Terrano 2018 Skerlj.
È quello con l’attacco in Pianissimo che serve a mettere in risalto il Crescendo seguente e poi avanti fino all’Allegro con Fuoco del finale. Eleganza sussunta nella chiarezza e bontà delle note di frutto rosso e scuro maturi, della liquirizia e del pepe, nella vena sapida-ferrosa e nella freschezza ben vestita. Progressione coinvolgente, continua, senza pretese di travolgere (bonus) e chiarissima coda fruttata e amaricante.

Terrano 2018 Zidarich.
Con questo fanno due che potrebbero regalare al Terrano quello che Dave Brubeck regalò alla discografia jazz, ovvero il primo esemplare da oltre un milione di copie vendute. Il Terrano ha tempi strani di suo, tocca a chi suona saperci fare e non steccare. Dopo Dave Skerljck, è qui Benjamin Brudarich che si cimenta nei suoi refoschi suonati come Blue Rondo à la Turk e Take Five, coi 5/4 e i 9/8 come fossero tempi ordinari. Per lui, oramai, è ordinaria amministrazione; per noi sempre una somministrazione straordinaria.

Terrano 2018 Škerk.
Lui è quello che durante l’ultima edizione di Mare e Vitovska ci accolse a Prepotto in frotta, costringendoci a riflettere sull’adeguatezza del titolo della manifestazione: meglio quello ufficiale, o piuttosto Vitovska e un Mare (d’altri vini)?
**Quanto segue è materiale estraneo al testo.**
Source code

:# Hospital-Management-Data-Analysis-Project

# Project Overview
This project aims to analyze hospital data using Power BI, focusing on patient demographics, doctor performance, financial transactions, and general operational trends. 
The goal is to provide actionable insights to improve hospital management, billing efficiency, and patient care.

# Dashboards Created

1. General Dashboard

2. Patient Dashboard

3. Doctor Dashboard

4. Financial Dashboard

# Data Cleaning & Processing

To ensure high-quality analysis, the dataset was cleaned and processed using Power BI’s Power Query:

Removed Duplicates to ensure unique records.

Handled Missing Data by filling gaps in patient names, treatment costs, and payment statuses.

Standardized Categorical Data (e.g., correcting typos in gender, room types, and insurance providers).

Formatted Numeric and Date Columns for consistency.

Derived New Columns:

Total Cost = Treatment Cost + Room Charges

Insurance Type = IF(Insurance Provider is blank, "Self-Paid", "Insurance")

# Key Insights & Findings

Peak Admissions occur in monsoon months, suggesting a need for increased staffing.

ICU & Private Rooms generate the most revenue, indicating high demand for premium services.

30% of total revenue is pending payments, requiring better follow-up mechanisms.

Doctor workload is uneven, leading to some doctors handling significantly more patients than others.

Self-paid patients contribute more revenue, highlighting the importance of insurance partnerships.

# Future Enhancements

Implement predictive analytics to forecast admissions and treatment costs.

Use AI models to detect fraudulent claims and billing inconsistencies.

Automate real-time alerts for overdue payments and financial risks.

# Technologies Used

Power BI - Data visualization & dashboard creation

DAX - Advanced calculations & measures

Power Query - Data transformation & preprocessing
Il tavolo, pur ampio, su cui Sandi andava approntando i bicchieri pareva dopo qualche minuto un set pronto per mega-esibizioni di cristallofonia. Che c’entra col vino? C’entra, perché il suo è il Terrano più caloroso, accogliente, pieno e robusto. Il nome del Terrano, in fin dei conti, in origine significava proprio di casa. Di casa e di festa, oltreché di amarena, ruta e terra. Piena e vivida, quasi grassa (umami) anche la vena sapida-amara.   

Terrano 2011 Renčel.
Ci sono i Brubeck e ci sono i Rollins. Tutti i jazzisti improvvisano, Renčel lo fa non per abbellimento per una melodia originale, bensì per “… variazione ricorsiva, quindi reinvenzione melodica”. Non ci sono ripetizioni, ogni brano fa storia a sé, che sia un suo originale o un medesimo standard. Mutatis mutandis, qui la melodia originale è il Terrano e il 2011 è tutto struttura e succo, il frutto è scuro come le spezie, Josko gioca con tutto il repertorio di possibili dissonanze ma non ne sbaglia una. Il risultato è una versione magistrale: lunga, cadenzata e densa come Oleo, ferrosa e vellutata. E, se vogliamo dire che è una questione di stile, allora vale quanto si è detto di Sonny: “Lo stile di Rollins non (è) un omaggio a sé stesso ma un tributo alla musica jazz.”

Postilla: So, we’ll go no more a roving è la poesia di George Byron, inclusa in una sua lettera del 1830 a Thomas Moore, dalla quale è tratto il verso che dà il titolo alla settima Cronaca. Jeff Spender la recita mentre contempla le vie di una città fantasma. Tutti gli abitanti sono caduti vittime di un morbo trasmesso loro dai membri della precedente spedizione:

So, we’ll go no more a roving

   So late into the night,

Though the heart be still as loving,

   And the moon be still as bright.

For the sword outwears its sheath,

   And the soul wears out the breast,

And the heart must pause to breathe,

   And love itself have rest.

Though the night was made for loving,

   And the day returns too soon,

Yet we’ll go no more a roving

   By the light of the moon.

Le note su Josko Rollins sono liberamente tratte dal profilo di Sonny sul portale di Piero Scaruffi.

Emanuele Giannone

(alias Eleutherius Grootjans). Romano con due quarti di marchigianità, uno siculo e uno toscano. Non laureato in Bacco, baccalaureato aziendalista. Bevo per dimenticare le matrici di portafoglio, i business plan, i cantieri navali, Susanna Tamaro, il gol di Turone, la ruota di Ann Noble e la legge morale dentro di me.